Data for the task =>
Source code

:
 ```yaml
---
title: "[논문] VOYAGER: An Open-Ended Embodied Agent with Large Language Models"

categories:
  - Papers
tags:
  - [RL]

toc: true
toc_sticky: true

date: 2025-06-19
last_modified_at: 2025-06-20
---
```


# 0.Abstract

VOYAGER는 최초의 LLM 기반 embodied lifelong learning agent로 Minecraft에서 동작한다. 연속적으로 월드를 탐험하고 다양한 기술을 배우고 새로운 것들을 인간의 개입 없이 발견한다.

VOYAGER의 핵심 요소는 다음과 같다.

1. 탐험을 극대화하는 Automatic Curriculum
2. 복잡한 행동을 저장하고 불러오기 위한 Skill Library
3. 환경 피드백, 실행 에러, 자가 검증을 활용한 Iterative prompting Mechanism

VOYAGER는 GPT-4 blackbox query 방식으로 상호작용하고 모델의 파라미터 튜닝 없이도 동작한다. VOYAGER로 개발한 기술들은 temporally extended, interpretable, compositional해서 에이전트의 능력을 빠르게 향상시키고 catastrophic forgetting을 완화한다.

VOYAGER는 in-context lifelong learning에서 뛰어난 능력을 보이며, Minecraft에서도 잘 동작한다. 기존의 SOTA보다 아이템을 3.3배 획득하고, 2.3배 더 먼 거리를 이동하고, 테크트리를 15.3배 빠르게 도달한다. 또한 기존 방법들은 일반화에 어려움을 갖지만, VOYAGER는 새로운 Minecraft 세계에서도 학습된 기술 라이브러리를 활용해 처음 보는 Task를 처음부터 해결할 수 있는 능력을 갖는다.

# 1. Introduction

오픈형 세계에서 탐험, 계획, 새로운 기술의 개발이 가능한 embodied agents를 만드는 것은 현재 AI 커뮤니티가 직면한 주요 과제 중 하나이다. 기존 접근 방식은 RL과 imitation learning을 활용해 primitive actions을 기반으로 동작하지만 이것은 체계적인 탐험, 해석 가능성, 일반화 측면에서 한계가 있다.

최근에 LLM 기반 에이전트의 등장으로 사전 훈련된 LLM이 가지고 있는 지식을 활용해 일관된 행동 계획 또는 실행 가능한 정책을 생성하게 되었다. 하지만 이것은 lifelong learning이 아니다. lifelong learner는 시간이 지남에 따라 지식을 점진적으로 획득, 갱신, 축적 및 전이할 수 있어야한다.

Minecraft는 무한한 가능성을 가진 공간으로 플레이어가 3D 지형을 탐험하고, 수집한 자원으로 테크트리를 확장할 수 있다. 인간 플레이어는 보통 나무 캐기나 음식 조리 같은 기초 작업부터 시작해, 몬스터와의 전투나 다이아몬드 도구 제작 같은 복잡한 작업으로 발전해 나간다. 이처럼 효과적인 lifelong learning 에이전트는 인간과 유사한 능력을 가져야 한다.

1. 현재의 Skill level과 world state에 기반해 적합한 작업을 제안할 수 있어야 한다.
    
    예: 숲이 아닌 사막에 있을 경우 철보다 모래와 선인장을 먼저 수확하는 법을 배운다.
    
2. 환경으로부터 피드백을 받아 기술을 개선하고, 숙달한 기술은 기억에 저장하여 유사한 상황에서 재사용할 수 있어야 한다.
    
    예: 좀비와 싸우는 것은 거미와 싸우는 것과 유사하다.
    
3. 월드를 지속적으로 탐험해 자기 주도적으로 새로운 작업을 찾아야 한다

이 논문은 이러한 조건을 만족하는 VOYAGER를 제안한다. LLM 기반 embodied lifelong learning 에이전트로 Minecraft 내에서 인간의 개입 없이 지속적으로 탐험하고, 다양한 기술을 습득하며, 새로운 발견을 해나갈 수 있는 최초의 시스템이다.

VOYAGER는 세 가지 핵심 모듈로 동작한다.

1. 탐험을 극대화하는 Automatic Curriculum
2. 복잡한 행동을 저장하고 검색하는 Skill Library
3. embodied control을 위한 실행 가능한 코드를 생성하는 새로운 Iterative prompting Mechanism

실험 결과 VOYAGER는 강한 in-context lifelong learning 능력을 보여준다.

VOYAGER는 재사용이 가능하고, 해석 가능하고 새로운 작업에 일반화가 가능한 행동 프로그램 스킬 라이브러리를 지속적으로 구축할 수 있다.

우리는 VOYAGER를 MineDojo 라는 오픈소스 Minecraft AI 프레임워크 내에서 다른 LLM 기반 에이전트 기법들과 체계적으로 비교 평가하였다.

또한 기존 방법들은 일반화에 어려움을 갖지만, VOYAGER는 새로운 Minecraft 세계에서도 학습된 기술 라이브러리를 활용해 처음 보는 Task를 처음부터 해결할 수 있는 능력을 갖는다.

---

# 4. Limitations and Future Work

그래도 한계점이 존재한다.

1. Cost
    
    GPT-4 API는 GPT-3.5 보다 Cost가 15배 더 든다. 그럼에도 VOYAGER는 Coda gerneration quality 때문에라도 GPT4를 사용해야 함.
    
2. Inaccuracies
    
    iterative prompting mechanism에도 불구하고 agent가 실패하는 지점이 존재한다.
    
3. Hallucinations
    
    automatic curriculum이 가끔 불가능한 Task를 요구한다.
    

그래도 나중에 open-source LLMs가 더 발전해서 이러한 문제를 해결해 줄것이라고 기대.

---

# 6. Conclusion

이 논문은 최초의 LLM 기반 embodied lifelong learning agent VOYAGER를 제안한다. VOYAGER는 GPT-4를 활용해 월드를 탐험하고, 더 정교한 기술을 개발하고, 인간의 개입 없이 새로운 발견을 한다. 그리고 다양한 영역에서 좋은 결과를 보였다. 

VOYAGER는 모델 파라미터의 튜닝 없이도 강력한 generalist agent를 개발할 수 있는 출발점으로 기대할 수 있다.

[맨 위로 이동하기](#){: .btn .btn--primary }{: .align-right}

Problem requirements =>
The required output is every line above from the one with "2. 복잡한 행동을 저장하고 불러오기 위한 Skill Library" down to the one with "그래도 한계점이 존재한다.", restated word for word, ends included.

Output below =>
2. 복잡한 행동을 저장하고 불러오기 위한 Skill Library
3. 환경 피드백, 실행 에러, 자가 검증을 활용한 Iterative prompting Mechanism

VOYAGER는 GPT-4 blackbox query 방식으로 상호작용하고 모델의 파라미터 튜닝 없이도 동작한다. VOYAGER로 개발한 기술들은 temporally extended, interpretable, compositional해서 에이전트의 능력을 빠르게 향상시키고 catastrophic forgetting을 완화한다.

VOYAGER는 in-context lifelong learning에서 뛰어난 능력을 보이며, Minecraft에서도 잘 동작한다. 기존의 SOTA보다 아이템을 3.3배 획득하고, 2.3배 더 먼 거리를 이동하고, 테크트리를 15.3배 빠르게 도달한다. 또한 기존 방법들은 일반화에 어려움을 갖지만, VOYAGER는 새로운 Minecraft 세계에서도 학습된 기술 라이브러리를 활용해 처음 보는 Task를 처음부터 해결할 수 있는 능력을 갖는다.

# 1. Introduction

오픈형 세계에서 탐험, 계획, 새로운 기술의 개발이 가능한 embodied agents를 만드는 것은 현재 AI 커뮤니티가 직면한 주요 과제 중 하나이다. 기존 접근 방식은 RL과 imitation learning을 활용해 primitive actions을 기반으로 동작하지만 이것은 체계적인 탐험, 해석 가능성, 일반화 측면에서 한계가 있다.

최근에 LLM 기반 에이전트의 등장으로 사전 훈련된 LLM이 가지고 있는 지식을 활용해 일관된 행동 계획 또는 실행 가능한 정책을 생성하게 되었다. 하지만 이것은 lifelong learning이 아니다. lifelong learner는 시간이 지남에 따라 지식을 점진적으로 획득, 갱신, 축적 및 전이할 수 있어야한다.

Minecraft는 무한한 가능성을 가진 공간으로 플레이어가 3D 지형을 탐험하고, 수집한 자원으로 테크트리를 확장할 수 있다. 인간 플레이어는 보통 나무 캐기나 음식 조리 같은 기초 작업부터 시작해, 몬스터와의 전투나 다이아몬드 도구 제작 같은 복잡한 작업으로 발전해 나간다. 이처럼 효과적인 lifelong learning 에이전트는 인간과 유사한 능력을 가져야 한다.

1. 현재의 Skill level과 world state에 기반해 적합한 작업을 제안할 수 있어야 한다.
    
    예: 숲이 아닌 사막에 있을 경우 철보다 모래와 선인장을 먼저 수확하는 법을 배운다.
    
2. 환경으로부터 피드백을 받아 기술을 개선하고, 숙달한 기술은 기억에 저장하여 유사한 상황에서 재사용할 수 있어야 한다.
    
    예: 좀비와 싸우는 것은 거미와 싸우는 것과 유사하다.
    
3. 월드를 지속적으로 탐험해 자기 주도적으로 새로운 작업을 찾아야 한다

이 논문은 이러한 조건을 만족하는 VOYAGER를 제안한다. LLM 기반 embodied lifelong learning 에이전트로 Minecraft 내에서 인간의 개입 없이 지속적으로 탐험하고, 다양한 기술을 습득하며, 새로운 발견을 해나갈 수 있는 최초의 시스템이다.

VOYAGER는 세 가지 핵심 모듈로 동작한다.

1. 탐험을 극대화하는 Automatic Curriculum
2. 복잡한 행동을 저장하고 검색하는 Skill Library
3. embodied control을 위한 실행 가능한 코드를 생성하는 새로운 Iterative prompting Mechanism

실험 결과 VOYAGER는 강한 in-context lifelong learning 능력을 보여준다.

VOYAGER는 재사용이 가능하고, 해석 가능하고 새로운 작업에 일반화가 가능한 행동 프로그램 스킬 라이브러리를 지속적으로 구축할 수 있다.

우리는 VOYAGER를 MineDojo 라는 오픈소스 Minecraft AI 프레임워크 내에서 다른 LLM 기반 에이전트 기법들과 체계적으로 비교 평가하였다.

또한 기존 방법들은 일반화에 어려움을 갖지만, VOYAGER는 새로운 Minecraft 세계에서도 학습된 기술 라이브러리를 활용해 처음 보는 Task를 처음부터 해결할 수 있는 능력을 갖는다.

---

# 4. Limitations and Future Work

그래도 한계점이 존재한다.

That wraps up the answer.